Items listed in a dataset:
* * *

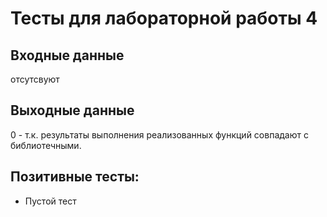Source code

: # Тесты для лабораторной работы 4
## Входные данные
отсутсвуют
## Выходные данные
0 - т.к. результаты выполнения реализованных функций совпадают с библиотечными.
## Позитивные тесты:
- Пустой тест
<!--
## Негативные тесты:
-->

* * *

- Work to complete
Render the data above verbatim and without pictures.

- Written reply
Source code

: # Тесты для лабораторной работы 4
## Входные данные
отсутсвуют
## Выходные данные
0 - т.к. результаты выполнения реализованных функций совпадают с библиотечными.
## Позитивные тесты:
- Пустой тест
<!--
## Негативные тесты:
-->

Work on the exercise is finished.